Requirement:
Take the line containing "maxAge: 1000 * 60 * 60" in the listing below and copy it, along with every line after it, without alteration.

Given data:
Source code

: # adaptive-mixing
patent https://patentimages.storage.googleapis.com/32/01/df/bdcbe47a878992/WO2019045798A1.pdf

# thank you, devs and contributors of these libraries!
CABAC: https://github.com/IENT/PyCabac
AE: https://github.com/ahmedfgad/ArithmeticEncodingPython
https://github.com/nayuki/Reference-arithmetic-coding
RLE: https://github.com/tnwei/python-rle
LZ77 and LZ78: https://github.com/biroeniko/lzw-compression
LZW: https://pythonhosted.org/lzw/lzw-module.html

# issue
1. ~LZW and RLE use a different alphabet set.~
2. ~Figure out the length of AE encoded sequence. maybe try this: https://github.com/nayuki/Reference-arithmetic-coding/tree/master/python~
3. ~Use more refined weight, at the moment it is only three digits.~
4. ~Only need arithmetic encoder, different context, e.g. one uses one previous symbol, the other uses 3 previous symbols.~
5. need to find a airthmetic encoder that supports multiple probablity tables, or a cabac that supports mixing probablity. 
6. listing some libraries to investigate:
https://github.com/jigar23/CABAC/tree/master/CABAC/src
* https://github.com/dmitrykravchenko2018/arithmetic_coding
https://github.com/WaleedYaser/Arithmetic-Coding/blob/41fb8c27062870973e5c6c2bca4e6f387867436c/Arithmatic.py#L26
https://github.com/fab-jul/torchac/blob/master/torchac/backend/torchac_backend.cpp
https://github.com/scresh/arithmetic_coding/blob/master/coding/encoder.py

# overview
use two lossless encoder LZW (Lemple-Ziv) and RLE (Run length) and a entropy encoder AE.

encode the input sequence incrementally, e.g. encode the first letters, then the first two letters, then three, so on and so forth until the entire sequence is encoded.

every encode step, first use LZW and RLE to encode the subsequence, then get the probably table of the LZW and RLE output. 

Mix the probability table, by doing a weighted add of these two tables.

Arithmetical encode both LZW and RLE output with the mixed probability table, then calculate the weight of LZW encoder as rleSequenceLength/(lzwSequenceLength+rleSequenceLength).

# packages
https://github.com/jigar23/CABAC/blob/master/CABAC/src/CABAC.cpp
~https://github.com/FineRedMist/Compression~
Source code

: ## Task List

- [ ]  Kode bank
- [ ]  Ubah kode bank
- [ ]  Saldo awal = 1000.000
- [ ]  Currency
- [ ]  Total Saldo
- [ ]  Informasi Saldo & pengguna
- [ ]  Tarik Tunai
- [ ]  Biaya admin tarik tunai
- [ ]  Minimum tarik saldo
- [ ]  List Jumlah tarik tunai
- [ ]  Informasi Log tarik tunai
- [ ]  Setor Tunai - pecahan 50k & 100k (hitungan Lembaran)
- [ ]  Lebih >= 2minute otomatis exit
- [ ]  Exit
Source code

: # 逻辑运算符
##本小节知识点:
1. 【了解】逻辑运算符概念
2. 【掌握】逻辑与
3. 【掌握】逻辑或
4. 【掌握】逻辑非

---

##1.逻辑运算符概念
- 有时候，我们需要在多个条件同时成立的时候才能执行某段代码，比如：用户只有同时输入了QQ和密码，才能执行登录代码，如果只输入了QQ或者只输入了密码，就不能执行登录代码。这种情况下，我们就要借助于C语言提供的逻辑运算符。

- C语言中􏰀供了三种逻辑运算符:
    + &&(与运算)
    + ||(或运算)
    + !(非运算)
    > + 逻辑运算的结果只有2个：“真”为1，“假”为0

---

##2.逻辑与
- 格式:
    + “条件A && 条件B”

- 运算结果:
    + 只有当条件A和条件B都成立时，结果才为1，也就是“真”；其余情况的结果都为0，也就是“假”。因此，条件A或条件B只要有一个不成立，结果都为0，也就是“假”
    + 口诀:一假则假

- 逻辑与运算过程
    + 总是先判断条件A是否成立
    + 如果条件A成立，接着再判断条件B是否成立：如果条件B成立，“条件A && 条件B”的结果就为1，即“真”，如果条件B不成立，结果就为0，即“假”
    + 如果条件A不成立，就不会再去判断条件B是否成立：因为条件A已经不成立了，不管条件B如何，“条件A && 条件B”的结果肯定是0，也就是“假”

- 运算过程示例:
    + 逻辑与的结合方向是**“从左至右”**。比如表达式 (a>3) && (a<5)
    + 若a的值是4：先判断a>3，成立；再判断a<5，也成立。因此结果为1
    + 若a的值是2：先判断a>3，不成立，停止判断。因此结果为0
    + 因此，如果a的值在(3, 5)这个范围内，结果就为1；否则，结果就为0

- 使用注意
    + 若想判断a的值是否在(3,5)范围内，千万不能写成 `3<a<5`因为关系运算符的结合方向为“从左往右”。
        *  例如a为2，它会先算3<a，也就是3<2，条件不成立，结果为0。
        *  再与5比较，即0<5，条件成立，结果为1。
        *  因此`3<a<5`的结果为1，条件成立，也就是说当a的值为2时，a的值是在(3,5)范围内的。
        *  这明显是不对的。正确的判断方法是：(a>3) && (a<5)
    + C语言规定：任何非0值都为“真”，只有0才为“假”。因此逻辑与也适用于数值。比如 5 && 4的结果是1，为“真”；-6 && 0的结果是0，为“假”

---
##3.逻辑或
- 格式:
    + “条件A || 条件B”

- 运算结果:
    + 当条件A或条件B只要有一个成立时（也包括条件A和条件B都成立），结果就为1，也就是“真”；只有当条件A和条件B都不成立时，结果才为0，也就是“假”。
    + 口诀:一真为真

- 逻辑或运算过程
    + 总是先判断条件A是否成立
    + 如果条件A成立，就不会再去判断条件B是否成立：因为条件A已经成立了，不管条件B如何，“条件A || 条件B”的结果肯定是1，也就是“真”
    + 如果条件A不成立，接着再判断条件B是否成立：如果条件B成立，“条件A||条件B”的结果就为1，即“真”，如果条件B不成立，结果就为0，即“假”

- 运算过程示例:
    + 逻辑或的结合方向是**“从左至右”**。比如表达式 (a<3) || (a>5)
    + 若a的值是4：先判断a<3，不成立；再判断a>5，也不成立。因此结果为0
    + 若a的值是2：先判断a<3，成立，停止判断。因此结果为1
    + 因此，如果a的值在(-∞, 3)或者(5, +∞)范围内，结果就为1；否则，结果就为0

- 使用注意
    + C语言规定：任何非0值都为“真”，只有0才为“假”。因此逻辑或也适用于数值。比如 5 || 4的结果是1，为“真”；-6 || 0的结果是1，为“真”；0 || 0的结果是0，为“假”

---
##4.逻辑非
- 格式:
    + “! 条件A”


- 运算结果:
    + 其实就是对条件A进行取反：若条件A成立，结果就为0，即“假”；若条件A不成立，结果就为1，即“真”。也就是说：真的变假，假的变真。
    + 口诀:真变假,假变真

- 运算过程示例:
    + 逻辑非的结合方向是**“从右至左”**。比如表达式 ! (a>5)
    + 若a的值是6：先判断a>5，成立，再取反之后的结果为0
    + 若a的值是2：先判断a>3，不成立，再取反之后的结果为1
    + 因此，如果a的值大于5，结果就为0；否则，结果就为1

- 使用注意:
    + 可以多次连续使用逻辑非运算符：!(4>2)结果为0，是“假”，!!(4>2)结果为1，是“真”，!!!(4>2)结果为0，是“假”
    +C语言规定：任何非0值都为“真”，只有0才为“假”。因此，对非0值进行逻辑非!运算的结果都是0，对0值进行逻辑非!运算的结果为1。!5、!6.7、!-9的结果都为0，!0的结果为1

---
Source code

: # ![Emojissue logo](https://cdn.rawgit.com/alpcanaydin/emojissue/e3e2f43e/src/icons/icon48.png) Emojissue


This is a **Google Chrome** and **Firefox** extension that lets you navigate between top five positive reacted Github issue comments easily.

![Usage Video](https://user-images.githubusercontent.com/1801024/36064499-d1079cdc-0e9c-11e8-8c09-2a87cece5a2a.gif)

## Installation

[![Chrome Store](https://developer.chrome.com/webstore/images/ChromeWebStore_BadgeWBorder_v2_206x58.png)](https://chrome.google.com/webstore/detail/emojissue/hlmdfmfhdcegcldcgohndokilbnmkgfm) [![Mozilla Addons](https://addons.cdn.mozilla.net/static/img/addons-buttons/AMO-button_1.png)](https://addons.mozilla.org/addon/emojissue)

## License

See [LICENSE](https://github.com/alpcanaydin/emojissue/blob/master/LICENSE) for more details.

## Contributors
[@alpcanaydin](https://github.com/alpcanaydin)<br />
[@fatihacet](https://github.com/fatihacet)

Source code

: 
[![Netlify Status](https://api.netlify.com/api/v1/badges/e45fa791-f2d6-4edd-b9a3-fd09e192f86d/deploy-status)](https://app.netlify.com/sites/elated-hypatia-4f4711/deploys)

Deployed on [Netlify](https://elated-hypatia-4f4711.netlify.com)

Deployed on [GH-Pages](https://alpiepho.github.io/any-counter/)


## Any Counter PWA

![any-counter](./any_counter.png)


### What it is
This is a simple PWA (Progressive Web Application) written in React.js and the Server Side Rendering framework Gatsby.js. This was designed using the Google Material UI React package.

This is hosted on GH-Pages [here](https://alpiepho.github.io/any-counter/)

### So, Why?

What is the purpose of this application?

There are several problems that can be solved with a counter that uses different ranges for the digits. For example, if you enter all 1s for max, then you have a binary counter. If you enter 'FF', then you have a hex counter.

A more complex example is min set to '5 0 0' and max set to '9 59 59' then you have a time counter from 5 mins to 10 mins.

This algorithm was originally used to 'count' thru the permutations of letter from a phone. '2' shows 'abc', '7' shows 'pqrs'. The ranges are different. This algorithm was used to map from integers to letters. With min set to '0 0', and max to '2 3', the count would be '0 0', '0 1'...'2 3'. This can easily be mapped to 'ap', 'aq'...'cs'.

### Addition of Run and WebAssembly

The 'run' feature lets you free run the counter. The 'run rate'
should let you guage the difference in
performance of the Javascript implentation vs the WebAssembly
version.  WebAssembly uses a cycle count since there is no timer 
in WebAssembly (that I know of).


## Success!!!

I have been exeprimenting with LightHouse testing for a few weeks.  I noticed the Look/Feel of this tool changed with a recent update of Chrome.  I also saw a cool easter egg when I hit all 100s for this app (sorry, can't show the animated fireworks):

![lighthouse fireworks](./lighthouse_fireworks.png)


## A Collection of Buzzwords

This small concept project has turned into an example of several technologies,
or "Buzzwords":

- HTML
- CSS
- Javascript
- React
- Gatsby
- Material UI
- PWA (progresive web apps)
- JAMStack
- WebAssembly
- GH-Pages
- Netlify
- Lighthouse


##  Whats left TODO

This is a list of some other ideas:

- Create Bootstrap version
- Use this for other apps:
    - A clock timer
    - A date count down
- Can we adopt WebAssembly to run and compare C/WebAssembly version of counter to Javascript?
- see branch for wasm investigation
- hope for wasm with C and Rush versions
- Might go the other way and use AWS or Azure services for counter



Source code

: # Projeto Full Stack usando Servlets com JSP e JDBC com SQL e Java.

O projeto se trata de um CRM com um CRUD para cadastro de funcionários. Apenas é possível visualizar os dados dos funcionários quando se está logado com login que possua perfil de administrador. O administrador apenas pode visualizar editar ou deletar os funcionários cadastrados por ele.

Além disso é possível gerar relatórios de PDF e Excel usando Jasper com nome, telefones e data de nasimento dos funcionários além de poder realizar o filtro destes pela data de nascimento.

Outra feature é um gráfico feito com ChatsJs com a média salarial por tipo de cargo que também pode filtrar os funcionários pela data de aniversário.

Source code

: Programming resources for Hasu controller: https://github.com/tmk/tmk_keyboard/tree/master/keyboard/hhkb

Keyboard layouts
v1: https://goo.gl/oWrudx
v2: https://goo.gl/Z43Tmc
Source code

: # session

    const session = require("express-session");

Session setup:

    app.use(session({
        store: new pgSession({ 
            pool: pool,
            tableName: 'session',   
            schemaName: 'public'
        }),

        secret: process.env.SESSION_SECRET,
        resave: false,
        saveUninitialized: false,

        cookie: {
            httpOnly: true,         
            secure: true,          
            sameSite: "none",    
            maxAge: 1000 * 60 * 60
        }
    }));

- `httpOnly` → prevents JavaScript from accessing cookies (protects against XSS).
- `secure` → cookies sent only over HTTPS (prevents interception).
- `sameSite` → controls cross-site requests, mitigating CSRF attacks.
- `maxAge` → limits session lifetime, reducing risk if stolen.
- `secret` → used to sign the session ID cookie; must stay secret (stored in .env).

Result of the task:
            maxAge: 1000 * 60 * 60
        }
    }));

- `httpOnly` → prevents JavaScript from accessing cookies (protects against XSS).
- `secure` → cookies sent only over HTTPS (prevents interception).
- `sameSite` → controls cross-site requests, mitigating CSRF attacks.
- `maxAge` → limits session lifetime, reducing risk if stolen.
- `secret` → used to sign the session ID cookie; must stay secret (stored in .env).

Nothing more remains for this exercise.